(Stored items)
Content starts

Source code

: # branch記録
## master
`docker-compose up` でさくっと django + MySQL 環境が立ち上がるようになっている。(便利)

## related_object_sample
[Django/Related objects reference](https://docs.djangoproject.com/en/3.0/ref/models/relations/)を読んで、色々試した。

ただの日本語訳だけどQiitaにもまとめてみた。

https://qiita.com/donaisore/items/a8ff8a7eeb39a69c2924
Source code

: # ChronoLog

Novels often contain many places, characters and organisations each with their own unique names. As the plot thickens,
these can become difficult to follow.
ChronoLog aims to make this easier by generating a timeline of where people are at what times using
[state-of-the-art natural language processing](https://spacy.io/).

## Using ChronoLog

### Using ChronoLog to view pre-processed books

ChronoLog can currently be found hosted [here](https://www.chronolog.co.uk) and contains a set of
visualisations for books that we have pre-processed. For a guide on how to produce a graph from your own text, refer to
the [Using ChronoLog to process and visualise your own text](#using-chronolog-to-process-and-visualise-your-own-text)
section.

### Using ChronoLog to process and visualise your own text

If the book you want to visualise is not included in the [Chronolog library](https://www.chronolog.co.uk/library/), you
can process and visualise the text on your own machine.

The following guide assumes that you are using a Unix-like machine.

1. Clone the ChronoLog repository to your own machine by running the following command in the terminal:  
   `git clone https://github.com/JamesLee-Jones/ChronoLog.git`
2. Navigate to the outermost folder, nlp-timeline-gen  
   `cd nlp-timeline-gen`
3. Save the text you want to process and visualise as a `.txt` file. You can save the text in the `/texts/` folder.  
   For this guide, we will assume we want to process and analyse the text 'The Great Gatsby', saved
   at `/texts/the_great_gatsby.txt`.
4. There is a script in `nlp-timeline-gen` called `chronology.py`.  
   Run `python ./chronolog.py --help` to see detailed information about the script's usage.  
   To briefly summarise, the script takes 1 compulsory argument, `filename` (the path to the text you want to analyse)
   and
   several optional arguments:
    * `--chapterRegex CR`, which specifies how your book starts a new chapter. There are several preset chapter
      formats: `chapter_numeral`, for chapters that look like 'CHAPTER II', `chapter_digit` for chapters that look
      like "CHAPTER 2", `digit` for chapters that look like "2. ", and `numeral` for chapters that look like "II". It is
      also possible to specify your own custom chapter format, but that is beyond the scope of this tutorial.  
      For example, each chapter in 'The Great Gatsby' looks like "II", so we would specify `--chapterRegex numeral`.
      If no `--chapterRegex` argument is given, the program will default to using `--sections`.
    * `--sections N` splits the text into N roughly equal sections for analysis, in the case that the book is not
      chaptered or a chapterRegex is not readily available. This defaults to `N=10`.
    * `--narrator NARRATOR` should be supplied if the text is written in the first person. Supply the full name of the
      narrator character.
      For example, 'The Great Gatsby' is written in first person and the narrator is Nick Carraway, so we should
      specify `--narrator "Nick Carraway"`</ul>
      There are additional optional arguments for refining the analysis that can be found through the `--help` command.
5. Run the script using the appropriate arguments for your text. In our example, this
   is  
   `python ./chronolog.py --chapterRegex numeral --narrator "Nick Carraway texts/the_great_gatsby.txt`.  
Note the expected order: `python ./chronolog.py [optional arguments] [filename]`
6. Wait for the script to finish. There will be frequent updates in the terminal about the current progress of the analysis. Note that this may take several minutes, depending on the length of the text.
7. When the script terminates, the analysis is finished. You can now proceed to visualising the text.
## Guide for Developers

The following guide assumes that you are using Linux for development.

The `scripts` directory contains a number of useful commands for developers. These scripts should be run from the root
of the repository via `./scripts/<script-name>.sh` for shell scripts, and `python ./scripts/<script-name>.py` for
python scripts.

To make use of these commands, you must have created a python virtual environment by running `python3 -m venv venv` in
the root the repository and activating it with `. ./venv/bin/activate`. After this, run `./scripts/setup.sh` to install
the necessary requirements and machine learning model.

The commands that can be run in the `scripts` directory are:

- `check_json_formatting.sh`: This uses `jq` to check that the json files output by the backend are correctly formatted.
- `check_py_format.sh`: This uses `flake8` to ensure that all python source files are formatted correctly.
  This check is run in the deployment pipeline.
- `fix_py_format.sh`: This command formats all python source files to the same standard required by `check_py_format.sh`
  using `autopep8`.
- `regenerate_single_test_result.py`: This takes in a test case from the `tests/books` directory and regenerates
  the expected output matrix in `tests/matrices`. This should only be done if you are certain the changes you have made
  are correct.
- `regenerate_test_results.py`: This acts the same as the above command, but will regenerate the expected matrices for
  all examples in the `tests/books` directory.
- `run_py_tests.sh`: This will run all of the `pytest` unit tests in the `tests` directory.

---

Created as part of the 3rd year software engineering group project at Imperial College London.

Content ends

Copy out every record above once more, precisely as written.

▶ [Result of the task]:
Source code

: # branch記録
## master
`docker-compose up` でさくっと django + MySQL 環境が立ち上がるようになっている。(便利)

## related_object_sample
[Django/Related objects reference](https://docs.djangoproject.com/en/3.0/ref/models/relations/)を読んで、色々試した。

ただの日本語訳だけどQiitaにもまとめてみた。

https://qiita.com/donaisore/items/a8ff8a7eeb39a69c2924
Source code

: # ChronoLog

Novels often contain many places, characters and organisations each with their own unique names. As the plot thickens,
these can become difficult to follow.
ChronoLog aims to make this easier by generating a timeline of where people are at what times using
[state-of-the-art natural language processing](https://spacy.io/).

## Using ChronoLog

### Using ChronoLog to view pre-processed books

ChronoLog can currently be found hosted [here](https://www.chronolog.co.uk) and contains a set of
visualisations for books that we have pre-processed. For a guide on how to produce a graph from your own text, refer to
the [Using ChronoLog to process and visualise your own text](#using-chronolog-to-process-and-visualise-your-own-text)
section.

### Using ChronoLog to process and visualise your own text

If the book you want to visualise is not included in the [Chronolog library](https://www.chronolog.co.uk/library/), you
can process and visualise the text on your own machine.

The following guide assumes that you are using a Unix-like machine.

1. Clone the ChronoLog repository to your own machine by running the following command in the terminal:  
   `git clone https://github.com/JamesLee-Jones/ChronoLog.git`
2. Navigate to the outermost folder, nlp-timeline-gen  
   `cd nlp-timeline-gen`
3. Save the text you want to process and visualise as a `.txt` file. You can save the text in the `/texts/` folder.  
   For this guide, we will assume we want to process and analyse the text 'The Great Gatsby', saved
   at `/texts/the_great_gatsby.txt`.
4. There is a script in `nlp-timeline-gen` called `chronology.py`.  
   Run `python ./chronolog.py --help` to see detailed information about the script's usage.  
   To briefly summarise, the script takes 1 compulsory argument, `filename` (the path to the text you want to analyse)
   and
   several optional arguments:
    * `--chapterRegex CR`, which specifies how your book starts a new chapter. There are several preset chapter
      formats: `chapter_numeral`, for chapters that look like 'CHAPTER II', `chapter_digit` for chapters that look
      like "CHAPTER 2", `digit` for chapters that look like "2. ", and `numeral` for chapters that look like "II". It is
      also possible to specify your own custom chapter format, but that is beyond the scope of this tutorial.  
      For example, each chapter in 'The Great Gatsby' looks like "II", so we would specify `--chapterRegex numeral`.
      If no `--chapterRegex` argument is given, the program will default to using `--sections`.
    * `--sections N` splits the text into N roughly equal sections for analysis, in the case that the book is not
      chaptered or a chapterRegex is not readily available. This defaults to `N=10`.
    * `--narrator NARRATOR` should be supplied if the text is written in the first person. Supply the full name of the
      narrator character.
      For example, 'The Great Gatsby' is written in first person and the narrator is Nick Carraway, so we should
      specify `--narrator "Nick Carraway"`</ul>
      There are additional optional arguments for refining the analysis that can be found through the `--help` command.
5. Run the script using the appropriate arguments for your text. In our example, this
   is  
   `python ./chronolog.py --chapterRegex numeral --narrator "Nick Carraway texts/the_great_gatsby.txt`.  
Note the expected order: `python ./chronolog.py [optional arguments] [filename]`
6. Wait for the script to finish. There will be frequent updates in the terminal about the current progress of the analysis. Note that this may take several minutes, depending on the length of the text.
7. When the script terminates, the analysis is finished. You can now proceed to visualising the text.
## Guide for Developers

The following guide assumes that you are using Linux for development.

The `scripts` directory contains a number of useful commands for developers. These scripts should be run from the root
of the repository via `./scripts/<script-name>.sh` for shell scripts, and `python ./scripts/<script-name>.py` for
python scripts.

To make use of these commands, you must have created a python virtual environment by running `python3 -m venv venv` in
the root the repository and activating it with `. ./venv/bin/activate`. After this, run `./scripts/setup.sh` to install
the necessary requirements and machine learning model.

The commands that can be run in the `scripts` directory are:

- `check_json_formatting.sh`: This uses `jq` to check that the json files output by the backend are correctly formatted.
- `check_py_format.sh`: This uses `flake8` to ensure that all python source files are formatted correctly.
  This check is run in the deployment pipeline.
- `fix_py_format.sh`: This command formats all python source files to the same standard required by `check_py_format.sh`
  using `autopep8`.
- `regenerate_single_test_result.py`: This takes in a test case from the `tests/books` directory and regenerates
  the expected output matrix in `tests/matrices`. This should only be done if you are certain the changes you have made
  are correct.
- `regenerate_test_results.py`: This acts the same as the above command, but will regenerate the expected matrices for
  all examples in the `tests/books` directory.
- `run_py_tests.sh`: This will run all of the `pytest` unit tests in the `tests` directory.

---

Created as part of the 3rd year software engineering group project at Imperial College London.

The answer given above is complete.